Above Photo: Gov. Greg Abbott addresses the Texas House on the opening day of the 88th Legislative Session at the state Capitol in Austin on Jan. 10. Evan L’Roy / The Texas Tribune.
Houston and San Antonio have filed a major lawsuit.
Dozens of local officials have signed onto a scathing amicus brief. Across Texas, cities are scrambling to prepare for the wild west that Gov. Greg Abbott’s preemption law will likely cause.
In 2015, El Paso became the second city in the country to safeguard its workers by passing a historic wage theft ordinance. As a sweeping new state law aimed at handicapping Texas’s more liberal city governments is set to take effect Sept. 1, that protection is now facing an existential threat.
House Bill 2127 — also known as the Super Preemption Bill or, among opponents, the “Death Star” bill — aims to regulate many aspects of commerce and trade in local jurisdictions that differ from state-imposed directives.
Passed in May and signed into law by Texas Gov. Greg Abbott a month later, the legislation could affect local policies dealing with ordinances – including agriculture, insurance, labor, natural resources, and occupation codes — that contradict the state.
“The purpose of this Act is to provide regulatory consistency across this state and return the historic exclusive regulatory powers to the state where those powers belong,” reads the bill, introduced to the state’s Republican-controlled legislature. But opponents believe its aim is to weaken bluer cities and counties’ ability to regulate their industries and enact progressive policies. (Abbott’s office did not respond to Next City’s questions about the need for HB2127 or its benefits.)

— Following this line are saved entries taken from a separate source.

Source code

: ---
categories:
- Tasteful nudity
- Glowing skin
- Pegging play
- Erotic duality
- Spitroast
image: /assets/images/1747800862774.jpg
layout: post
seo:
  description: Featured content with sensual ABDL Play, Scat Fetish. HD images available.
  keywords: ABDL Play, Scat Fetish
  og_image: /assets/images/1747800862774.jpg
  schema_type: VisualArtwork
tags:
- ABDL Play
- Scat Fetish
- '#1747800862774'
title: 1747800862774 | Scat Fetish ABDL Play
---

“The Death Star law is part of a trend of broad preemption bills we see in Republican-controlled states across the country – in states like Michigan, Florida, and Tennessee – as part of a larger effort to hold power at the state level and punish local governments from passing policy that the state legislature doesn’t support,” said Local Progress Texas, a network of liberal local government officials, in a news release. “The passage of the Death Star Law sets up other states to follow suit.”

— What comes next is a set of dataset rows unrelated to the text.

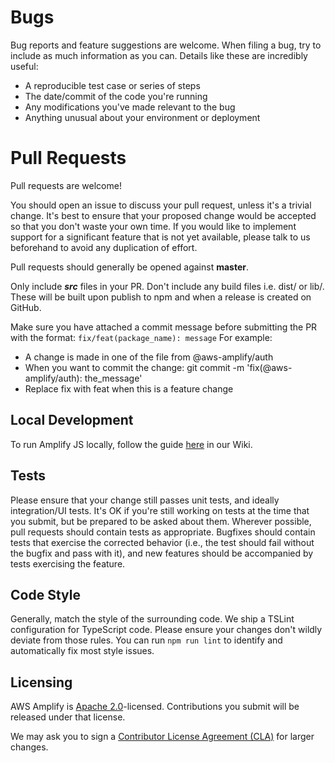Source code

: # Bugs

Bug reports and feature suggestions are welcome. When filing a bug, try to include as much information as you can. Details like these are incredibly useful:

- A reproducible test case or series of steps
- The date/commit of the code you're running
- Any modifications you've made relevant to the bug
- Anything unusual about your environment or deployment

# Pull Requests

Pull requests are welcome!

You should open an issue to discuss your pull request, unless it's a trivial change. It's best to ensure that your proposed change would be accepted so that you don't waste your own time. If you would like to implement support for a significant feature that is not yet available, please talk to us beforehand to avoid any duplication of effort.

Pull requests should generally be opened against **master**.

Only include **_src_** files in your PR. Don't include any build files i.e. dist/ or lib/. These will be built upon publish to npm and when a release is created on GitHub.

Make sure you have attached a commit message before submitting the PR with the format: `fix/feat(package_name): message`
For example:

- A change is made in one of the file from @aws-amplify/auth
- When you want to commit the change: git commit -m 'fix(@aws-amplify/auth): the_message'
- Replace fix with feat when this is a feature change

## Local Development

To run Amplify JS locally, follow the guide [here](https://github.com/aws-amplify/amplify-js/wiki/Local-Development) in our Wiki.

## Tests

Please ensure that your change still passes unit tests, and ideally integration/UI tests. It's OK if you're still working on tests at the time that you submit, but be prepared to be asked about them. Wherever possible, pull requests should contain tests as appropriate. Bugfixes should contain tests that exercise the corrected behavior (i.e., the test should fail without the bugfix and pass with it), and new features should be accompanied by tests exercising the feature.

## Code Style

Generally, match the style of the surrounding code. We ship a TSLint configuration for TypeScript code. Please ensure your changes don't wildly deviate from those rules. You can run `npm run lint` to identify and automatically fix most style issues.

## Licensing

AWS Amplify is [Apache 2.0](LICENSE)-licensed. Contributions you submit will be released under that license.

We may ask you to sign a [Contributor License Agreement (CLA)](http://en.wikipedia.org/wiki/Contributor_License_Agreement) for larger changes.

In July, the cities of Houston and San Antonio filed a joint lawsuit against the state of Texas, claiming that the law violates the state constitution and infringes on the rights of home-rule cities to pass their own ordinances. Shortly afterward, the City of San Antonio also joined the suit to block the law. And now 32 local elected officials across Texas, including in El Paso, have signed onto an amicus brief in support of the cities, filed by Local Progress and the Public Rights Project.
While these local leaders say they can’t yet know the full impact of the law on their municipalities, they believe the law will undermine their ability to meet their constituents’ needs, voiding a slew of local ordinances and leaving governments vulnerable to litigation.
How El Paso Is Responding
Laura Cruz Acosta, spokeswoman for the City of El Paso, says the law’s vagueness makes it hard for officials to know precisely which ordinances will be impacted until a court determines that a local policy is in conflict with a state counterpart.
“This creates a situation where local laws can be preempted when there is no state regulatory counterpart and ultimately seeks the repeal of the constitutional home rule provided to cities,” she says. “It also delegates the courts to identify which of El Paso’s laws (if any) are preempted, which can be a costly and time-consuming process.”
In El Paso, the city’s non-discrimination ordinance — which prevents discrimination based on race, sexual orientation, reproductive health actions, hairstyle, or texture regarding employment, housing, and public accommodation — and wage theft prevention ordinance face a likely invalidation. A minor-focused curfew ordinance, established in 1996 and amended in 2006, could also face the chopping block.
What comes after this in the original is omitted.